## Work request
From the first line to the last, transcribe the data exactly and skip the pictures.
########################################
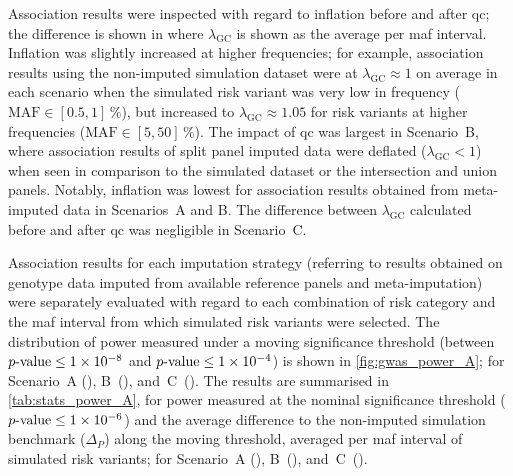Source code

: %

%

Association results were inspected with regard to inflation before and after \gls{qc}; the difference is shown in  where $\lambda_\text{GC}$ is shown as the average per \gls{maf} interval.
Inflation was slightly increased at higher frequencies; for example, association results using the non-imputed simulation dataset were at ${\lambda_\text{GC} \approx 1}$ on average in each scenario when the simulated risk variant was very low in frequency (${\text{MAF} \in [0.5, 1]\,\%}$), but increased to ${\lambda_\text{GC} \approx 1.05}$ for risk variants at higher frequencies (${\text{MAF} \in [5, 50]\,\%}$).
The impact of \gls{qc} was largest in Scenario~B, where association results of split panel imputed data were deflated (${\lambda_\text{GC} < 1}$) when seen in comparison to the simulated dataset or the intersection and union panels.
Notably, inflation was lowest for association results obtained from meta-imputed data in Scenarios~A and B.
The difference between $\lambda_\text{GC}$ calculated before and after \gls{qc} was negligible in Scenario~C.

%

%

%

%

Association results for each imputation strategy (referring to results obtained on genotype data imputed from available reference panels and meta-imputation) were separately evaluated with regard to each combination of risk category and the \gls{maf} interval from which simulated risk variants were selected.
The distribution of power measured under a moving significance threshold (between ${\mbox{$p$-value}\leq1\times10^{-8}}$ and ${\mbox{$p$-value}\leq1\times10^{-4}}$) is shown in \cref{fig:gwas_power_A}; for Scenario~A (), B~(), and~C~().
The results are summarised in \cref{tab:stats_power_A}, for power measured at the nominal significance threshold (${\mbox{$p$-value}\leq1\times10^{-6}}$) and the average difference to the non-imputed simulation benchmark ($\Delta_P$) along the moving threshold, averaged per \gls{maf} interval of simulated risk variants; for Scenario~A (), B~(), and~C~().

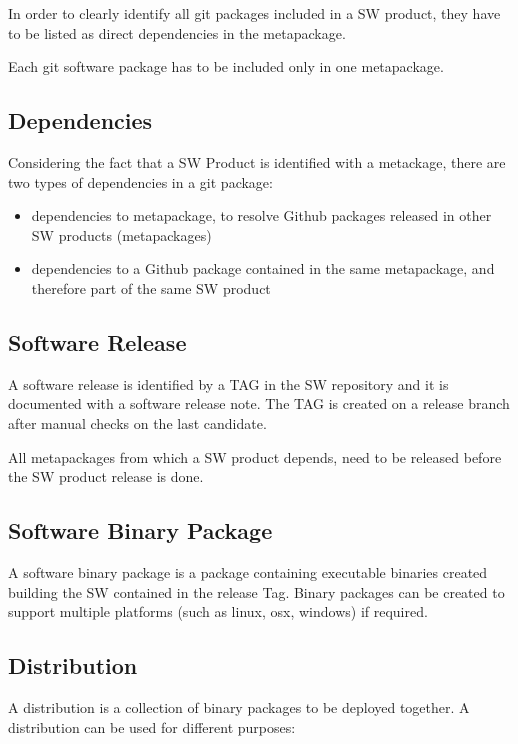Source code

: In order to clearly identify all git packages included in a SW product, they have to be listed as direct dependencies in the metapackage.

Each git software package has to be included only in one metapackage.

\subsection{Dependencies} \label{sect:dependencies}

Considering the fact that a SW Product is identified with a metackage, there are two types of dependencies in a git package:

\begin{itemize}
\item dependencies to metapackage, to resolve Github packages released in other SW products (metapackages)
\item dependencies to a Github package contained in the same metapackage, and therefore part of the same SW product
\end{itemize}

\subsection{Software Release} \label{sect:swrel}
A software release is identified by a TAG in the SW repository and it is documented with a software release note.
The TAG is created on a release branch after manual checks on the last candidate.

All metapackages from which a SW product depends, need to be released before the SW product release is done.


\subsection{Software Binary Package} \label{sect:swbpkg}
A software binary package is a package containing executable binaries created building the SW contained in the release Tag. 
Binary packages can be created to support multiple platforms (such as linux, osx, windows) if required.


\subsection{Distribution} \label{sect:distribution}
A distribution is a collection of binary packages to be deployed together.
A distribution can be used for different purposes:

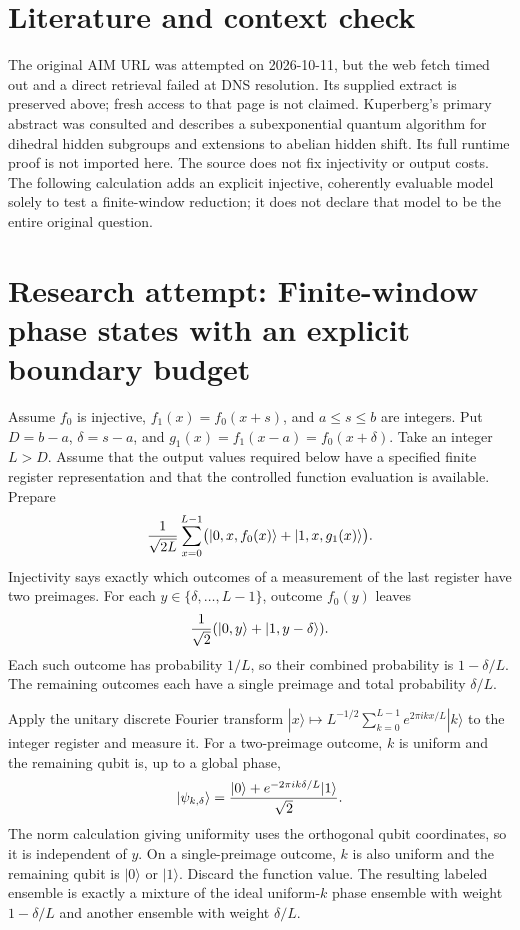 \documentclass[11pt]{article}
\begin{document}
\section{Literature and context check}
The original AIM URL was attempted on 2026-10-11, but the web fetch timed out and a direct retrieval failed at DNS resolution. Its supplied extract is preserved above; fresh access to that page is not claimed. Kuperberg's primary abstract was consulted and describes a subexponential quantum algorithm for dihedral hidden subgroups and extensions to abelian hidden shift. Its full runtime proof is not imported here. The source does not fix injectivity or output costs. The following calculation adds an explicit injective, coherently evaluable model solely to test a finite-window reduction; it does not declare that model to be the entire original question.
\section{Research attempt: Finite-window phase states with an explicit boundary budget}
Assume $f_0$ is injective, $f_1(x)=f_0(x+s)$, and $a\leq s\leq b$ are integers. Put $D=b-a$, $\delta=s-a$, and $g_1(x)=f_1(x-a)=f_0(x+\delta)$. Take an integer $L>D$. Assume that the output values required below have a specified finite register representation and that the controlled function evaluation is available. Prepare
\[
 {1\over\sqrt{2L}}\sum_{x=0}^{L-1}
 \bigl(|0,x,f_0(x)\rangle+|1,x,g_1(x)\rangle\bigr).
\]
Injectivity says exactly which outcomes of a measurement of the last register have two preimages. For each $y\in\{\delta,\ldots,L-1\}$, outcome $f_0(y)$ leaves
\[
 {1\over\sqrt2}(|0,y\rangle+|1,y-\delta\rangle).
\]
Each such outcome has probability $1/L$, so their combined probability is $1-\delta/L$. The remaining outcomes each have a single preimage and total probability $\delta/L$.

Apply the unitary discrete Fourier transform $|x\rangle\mapsto L^{-1/2}\sum_{k=0}^{L-1}e^{2\pi i kx/L}|k\rangle$ to the integer register and measure it. For a two-preimage outcome, $k$ is uniform and the remaining qubit is, up to a global phase,
\[
 |\psi_{k,\delta}\rangle={|0\rangle+e^{-2\pi i k\delta/L}|1\rangle\over\sqrt2}.
\]
The norm calculation giving uniformity uses the orthogonal qubit coordinates, so it is independent of $y$. On a single-preimage outcome, $k$ is also uniform and the remaining qubit is $|0\rangle$ or $|1\rangle$. Discard the function value. The resulting labeled ensemble is exactly a mixture of the ideal uniform-$k$ phase ensemble with weight $1-\delta/L$ and another ensemble with weight $\delta/L$.
\end{document}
########################################
## Answer to this exercise
Source code

: %

%

Association results were inspected with regard to inflation before and after \gls{qc}; the difference is shown in  where $\lambda_\text{GC}$ is shown as the average per \gls{maf} interval.
Inflation was slightly increased at higher frequencies; for example, association results using the non-imputed simulation dataset were at ${\lambda_\text{GC} \approx 1}$ on average in each scenario when the simulated risk variant was very low in frequency (${\text{MAF} \in [0.5, 1]\,\%}$), but increased to ${\lambda_\text{GC} \approx 1.05}$ for risk variants at higher frequencies (${\text{MAF} \in [5, 50]\,\%}$).
The impact of \gls{qc} was largest in Scenario~B, where association results of split panel imputed data were deflated (${\lambda_\text{GC} < 1}$) when seen in comparison to the simulated dataset or the intersection and union panels.
Notably, inflation was lowest for association results obtained from meta-imputed data in Scenarios~A and B.
The difference between $\lambda_\text{GC}$ calculated before and after \gls{qc} was negligible in Scenario~C.

%

%

%

%

Association results for each imputation strategy (referring to results obtained on genotype data imputed from available reference panels and meta-imputation) were separately evaluated with regard to each combination of risk category and the \gls{maf} interval from which simulated risk variants were selected.
The distribution of power measured under a moving significance threshold (between ${\mbox{$p$-value}\leq1\times10^{-8}}$ and ${\mbox{$p$-value}\leq1\times10^{-4}}$) is shown in \cref{fig:gwas_power_A}; for Scenario~A (), B~(), and~C~().
The results are summarised in \cref{tab:stats_power_A}, for power measured at the nominal significance threshold (${\mbox{$p$-value}\leq1\times10^{-6}}$) and the average difference to the non-imputed simulation benchmark ($\Delta_P$) along the moving threshold, averaged per \gls{maf} interval of simulated risk variants; for Scenario~A (), B~(), and~C~().

Source code

: In order to clearly identify all git packages included in a SW product, they have to be listed as direct dependencies in the metapackage.

Each git software package has to be included only in one metapackage.

\subsection{Dependencies} \label{sect:dependencies}

Considering the fact that a SW Product is identified with a metackage, there are two types of dependencies in a git package:

\begin{itemize}
\item dependencies to metapackage, to resolve Github packages released in other SW products (metapackages)
\item dependencies to a Github package contained in the same metapackage, and therefore part of the same SW product
\end{itemize}

\subsection{Software Release} \label{sect:swrel}
A software release is identified by a TAG in the SW repository and it is documented with a software release note.
The TAG is created on a release branch after manual checks on the last candidate.

All metapackages from which a SW product depends, need to be released before the SW product release is done.


\subsection{Software Binary Package} \label{sect:swbpkg}
A software binary package is a package containing executable binaries created building the SW contained in the release Tag. 
Binary packages can be created to support multiple platforms (such as linux, osx, windows) if required.


\subsection{Distribution} \label{sect:distribution}
A distribution is a collection of binary packages to be deployed together.
A distribution can be used for different purposes:

 \documentclass[11pt]{article}
\begin{document}
\section{Literature and context check}
The original AIM URL was attempted on 2026-10-11, but the web fetch timed out and a direct retrieval failed at DNS resolution. Its supplied extract is preserved above; fresh access to that page is not claimed. Kuperberg's primary abstract was consulted and describes a subexponential quantum algorithm for dihedral hidden subgroups and extensions to abelian hidden shift. Its full runtime proof is not imported here. The source does not fix injectivity or output costs. The following calculation adds an explicit injective, coherently evaluable model solely to test a finite-window reduction; it does not declare that model to be the entire original question.
\section{Research attempt: Finite-window phase states with an explicit boundary budget}
Assume $f_0$ is injective, $f_1(x)=f_0(x+s)$, and $a\leq s\leq b$ are integers. Put $D=b-a$, $\delta=s-a$, and $g_1(x)=f_1(x-a)=f_0(x+\delta)$. Take an integer $L>D$. Assume that the output values required below have a specified finite register representation and that the controlled function evaluation is available. Prepare
\[
 {1\over\sqrt{2L}}\sum_{x=0}^{L-1}
 \bigl(|0,x,f_0(x)\rangle+|1,x,g_1(x)\rangle\bigr).
\]
Injectivity says exactly which outcomes of a measurement of the last register have two preimages. For each $y\in\{\delta,\ldots,L-1\}$, outcome $f_0(y)$ leaves
\[
 {1\over\sqrt2}(|0,y\rangle+|1,y-\delta\rangle).
\]
Each such outcome has probability $1/L$, so their combined probability is $1-\delta/L$. The remaining outcomes each have a single preimage and total probability $\delta/L$.

Apply the unitary discrete Fourier transform $|x\rangle\mapsto L^{-1/2}\sum_{k=0}^{L-1}e^{2\pi i kx/L}|k\rangle$ to the integer register and measure it. For a two-preimage outcome, $k$ is uniform and the remaining qubit is, up to a global phase,
\[
 |\psi_{k,\delta}\rangle={|0\rangle+e^{-2\pi i k\delta/L}|1\rangle\over\sqrt2}.
\]
The norm calculation giving uniformity uses the orthogonal qubit coordinates, so it is independent of $y$. On a single-preimage outcome, $k$ is also uniform and the remaining qubit is $|0\rangle$ or $|1\rangle$. Discard the function value. The resulting labeled ensemble is exactly a mixture of the ideal uniform-$k$ phase ensemble with weight $1-\delta/L$ and another ensemble with weight $\delta/L$.
\end{document}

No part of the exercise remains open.